- [Task]: In the records, find every line with the word "salvation" and copy it out.

- [Dataset excerpts]:
###
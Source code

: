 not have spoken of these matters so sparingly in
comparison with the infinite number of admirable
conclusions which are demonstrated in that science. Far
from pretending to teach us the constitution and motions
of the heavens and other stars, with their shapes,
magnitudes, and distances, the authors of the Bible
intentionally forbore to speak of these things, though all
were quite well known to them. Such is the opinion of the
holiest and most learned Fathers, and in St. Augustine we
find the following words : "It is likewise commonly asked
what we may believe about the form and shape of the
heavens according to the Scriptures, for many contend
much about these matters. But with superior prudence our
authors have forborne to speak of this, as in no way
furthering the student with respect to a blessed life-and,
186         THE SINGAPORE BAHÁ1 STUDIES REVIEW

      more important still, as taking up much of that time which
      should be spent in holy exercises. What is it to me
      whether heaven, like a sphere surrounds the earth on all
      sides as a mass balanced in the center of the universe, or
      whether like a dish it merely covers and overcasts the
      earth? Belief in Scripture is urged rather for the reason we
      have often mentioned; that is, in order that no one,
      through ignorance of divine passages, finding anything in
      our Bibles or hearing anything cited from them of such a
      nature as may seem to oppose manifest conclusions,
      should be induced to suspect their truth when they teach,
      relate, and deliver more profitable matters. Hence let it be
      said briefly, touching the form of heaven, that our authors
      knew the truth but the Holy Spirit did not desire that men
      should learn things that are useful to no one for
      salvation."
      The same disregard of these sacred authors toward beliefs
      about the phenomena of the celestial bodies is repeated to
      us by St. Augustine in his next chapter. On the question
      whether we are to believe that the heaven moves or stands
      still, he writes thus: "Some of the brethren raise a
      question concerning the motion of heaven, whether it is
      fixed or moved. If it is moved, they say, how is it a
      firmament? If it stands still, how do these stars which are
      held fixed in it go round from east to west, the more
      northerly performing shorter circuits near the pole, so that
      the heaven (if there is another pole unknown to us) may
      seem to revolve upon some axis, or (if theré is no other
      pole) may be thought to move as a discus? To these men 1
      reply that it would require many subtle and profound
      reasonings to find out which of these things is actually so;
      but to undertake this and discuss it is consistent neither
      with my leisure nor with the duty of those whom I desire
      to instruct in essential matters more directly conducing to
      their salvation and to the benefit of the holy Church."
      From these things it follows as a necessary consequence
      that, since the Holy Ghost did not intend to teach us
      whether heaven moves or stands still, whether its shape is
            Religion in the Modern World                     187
###
- [Solution for this exercise]:
      salvation."
      their salvation and to the benefit of the holy Church."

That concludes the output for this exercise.